How we got to this point (Part 3)

I stranded myself in Orkney with a spinning wheel and a quantity of fleece and there just didn’t seem to be much time  for baking.

What comes around, goes around. There is a creative cycle in my life and it keeps on turning and places me back in the kitchen, the home of my first creative love. I cannot tell where the current impetus is coming from. It is just a voice inside, nudging me back to the oven and the hob.

My skills are out of date. I watch The Great British Bake-off and Masterchef in all its variations. I was once a good cook – some would say a great cook – but I know that my repertoire is limited and even worse, stuck fast in the Seventies. I want to catch up. I want to try the new stuff. And I want to make all those interesting things that I never had time to do in the past – the baguettes, the babas, the danish pastries, ciabatta, sourdough…

I ordered up some flour and got myself a couple of up to date books and I started to become very excited.

Somewhere amongst all the ideas milling in my head at night, there was the thought that I really miss baking with fresh yeast. I went to town a couple of weeks ago with Gill and mentioned that I would like to look for fresh yeast. We asked at the local bakery in Kirkwall and they made a couple of suggestions. I looked in the high class grocers, and found none. Gill was more enterprising, when she went in, she asked, and determined that we could buy it by the block – at a pound a kilo. There would be a cost in getting it sent over on the ferry of course.

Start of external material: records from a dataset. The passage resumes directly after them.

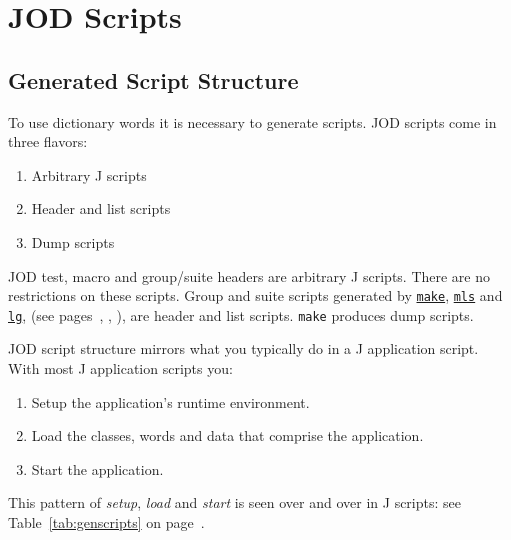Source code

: 
\section{JOD Scripts}

\subsection{Generated Script Structure}\label{ss:genscripts}

To use dictionary words it is necessary to generate scripts.  JOD scripts come in three flavors:
\begin{enumerate}
    \item Arbitrary J scripts 
    \item Header and list scripts
    \item Dump scripts
\end{enumerate}

JOD test, macro and group/suite headers are arbitrary J scripts.  There are no restrictions on 
these scripts.  Group and suite scripts generated by 
\hyperlink{il:make}{\texttt{make}}, \hyperlink{il:mls}{\texttt{mls}} and 
\hyperlink{il:lg}{\texttt{lg}}, (see pages~\pageref{ss:make}, \pageref{ss:mls},
\pageref{ss:lg}), are header and list scripts.  \texttt{make} produces dump scripts.  

JOD script structure mirrors what you typically do in a J application script.  With most J application scripts you: 
\begin{enumerate}
	\item Setup the application's runtime environment.
	\item Load the classes, words and data that comprise the application.
	\item Start the application.
\end{enumerate}

This pattern of \emph{setup}, \emph{load} and \emph{start} is seen over and over in J scripts: see  
Table~\ref{tab:genscripts} on page~\pageref{tab:genscripts}.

We wondered if the local shop might buy some in. I rather thought they would sell it on, but it happened that they ordered it by the block for us from the bakery on Westray. We asked our fibre contemporaries if they wanted in on the deal and thus a small bread making buyer’s circle has been formed. Yeast arrives on Monday evening’s boat with the bread delivery and is divided up between bakers at Spinning Group meetings on Tuesday mornings. Early days yet but it seems to be a good system. We are planning joint purchasing of flour and just today I sent off a bulk order for linen couching cloths. My dream of making baguettes is about to come true.

Over the last couple of weeks I have been getting my hand in again and renewing the rhythm of a life with time for bread making in it. I have been making ordinary “no recipe” bread but experimentation has begun and a rather sad Stollen emerged, plus today’s startling loaves from the cold oven recipe.

Immediate plans include those baguettes, a ciabatta experiment, and a sour dough starter. The sour dough experiment should be interesting – I cannot begin to imagine how we can get that to work well in our location and climate, where the air is humid, cool and heavy with salt. What natural yeast can exist here, I do not know – but I am going to find out!

Will you come with me on my journey? It should be fun.